Re:Windows is free (Score:3, Interesting)
Seen it outside the OS (Score:3, Interesting)
Re:This may be a "grey" area ... (Score:2, Interesting)
Re:This may be a "grey" area ... (Score:3, Interesting)
But this is a significant obstacle for most people, especially when the OEM doesn't post individual downloads for drivers and utilities. Between the time Dell stopped shipping XP in favor of Vista and then started again, I had to buy a laptop for my son. I got an Inspiron E1505 with Vista Premium. As far as I'm concerned, Vista is a bloated piece of garbage. His 2GHz Core Duo with 2GB RAM ran like a pig and most of his games wouldn't work. Dell didn't offer drivers download at the time, only a recovery disk. So, to put XP Pro on the lappy I had to find OEM drivers for each piece of hardware in the machine. It took over a week (part time). And I've run into the same problem with HP (in fact, they are even worse than Dell in this regard).
But on to the subject at hand. I think the problem is that its hard to justify the value of paying up to $400 (Vista Ultimate retail) for the OS, when a new computer with the OS installed can be bought from Dell for $600. And what do you get for $400? A disk, a key code and a license card; no printed documentation, no free support, no money-back guarantee. It's hard to convince the average computer that a copy of Windows should be any more expensive than, say, a Pirates of the Caribbean DVD. And frankly, I would tend to agree.
Microsoft spends about $6.5-7 Billion annually on R&D. Let's say they have 20 products they actively support and develop (it's more, but I don't feel like doing the research) so that's about $325M per product for R&D per year. The latest episode of Pirates of the Caribbean cost about $300M to produce. When released on DVD, Pirates will retail for $25.00. Add in another $10 for seeing Pirates in the theater, and that's $35.00 "per user."
I realize this is a simplistic view and there's other economic factors involved. But in my mind I can't justify paying 10x more for a copy of Windows Vista than I do for a DVD movie release. The R&D, production, support and other costs just don't add up to being 10x more than producing and distributing a successful movie.

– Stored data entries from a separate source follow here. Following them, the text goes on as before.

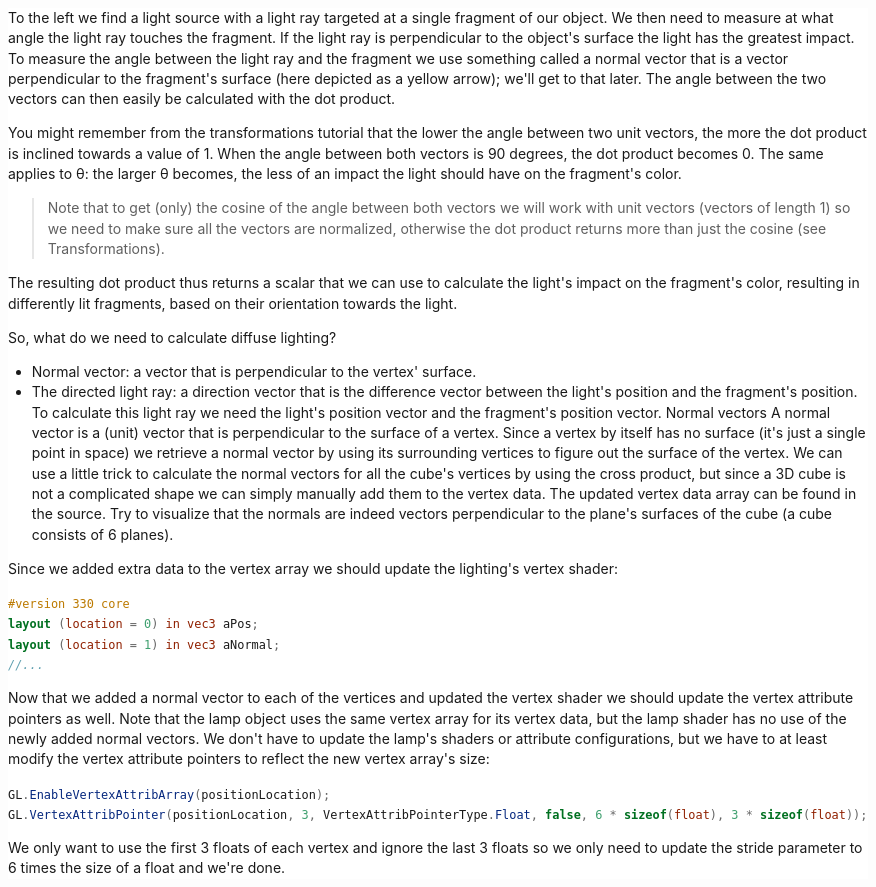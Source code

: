 
To the left we find a light source with a light ray targeted at a single fragment of our object. We then need to measure at what angle the light ray touches the fragment. If the light ray is perpendicular to the object's surface the light has the greatest impact. To measure the angle between the light ray and the fragment we use something called a normal vector that is a vector perpendicular to the fragment's surface (here depicted as a yellow arrow); we'll get to that later. The angle between the two vectors can then easily be calculated with the dot product.

You might remember from the transformations tutorial that the lower the angle between two unit vectors, the more the dot product is inclined towards a value of 1. When the angle between both vectors is 90 degrees, the dot product becomes 0. The same applies to θ: the larger θ becomes, the less of an impact the light should have on the fragment's color.

> Note that to get (only) the cosine of the angle between both vectors we will work with unit vectors (vectors of length 1) so we need to make sure all the vectors are normalized, otherwise the dot product returns more than just the cosine (see Transformations).

The resulting dot product thus returns a scalar that we can use to calculate the light's impact on the fragment's color, resulting in differently lit fragments, based on their orientation towards the light.

So, what do we need to calculate diffuse lighting?

* Normal vector: a vector that is perpendicular to the vertex' surface.
* The directed light ray: a direction vector that is the difference vector between the light's position and the fragment's position. To calculate this light ray we need the light's position vector and the fragment's position vector.
Normal vectors
A normal vector is a (unit) vector that is perpendicular to the surface of a vertex. Since a vertex by itself has no surface (it's just a single point in space) we retrieve a normal vector by using its surrounding vertices to figure out the surface of the vertex. We can use a little trick to calculate the normal vectors for all the cube's vertices by using the cross product, but since a 3D cube is not a complicated shape we can simply manually add them to the vertex data. The updated vertex data array can be found in the source. Try to visualize that the normals are indeed vectors perpendicular to the plane's surfaces of the cube (a cube consists of 6 planes).

Since we added extra data to the vertex array we should update the lighting's vertex shader:

```glsl
#version 330 core
layout (location = 0) in vec3 aPos;
layout (location = 1) in vec3 aNormal;
//...
```
Now that we added a normal vector to each of the vertices and updated the vertex shader we should update the vertex attribute pointers as well. Note that the lamp object uses the same vertex array for its vertex data, but the lamp shader has no use of the newly added normal vectors. We don't have to update the lamp's shaders or attribute configurations, but we have to at least modify the vertex attribute pointers to reflect the new vertex array's size:

```cs
GL.EnableVertexAttribArray(positionLocation);
GL.VertexAttribPointer(positionLocation, 3, VertexAttribPointerType.Float, false, 6 * sizeof(float), 3 * sizeof(float));
```
We only want to use the first 3 floats of each vertex and ignore the last 3 floats so we only need to update the stride parameter to 6 times the size of a float and we're done.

And the proof of this lies in the enterprise licensing market. I work for a very large corporation, more than 100k employees. I am told that, during recent contract negotiations, we got a price of around $100 per user/year for Windows OS, Office Pro, Windows Server User CAL and Software Assurance. That's a far cry from the almost $700 it would cost at retail prices.
That said, I don't pirate Microsoft products. As a Microsoft Partner I get more than enough licenses of all the Microsoft product I use for $300/year. If it weren't for that, I'd probably switch to F/OSS versions of most of the packages I use.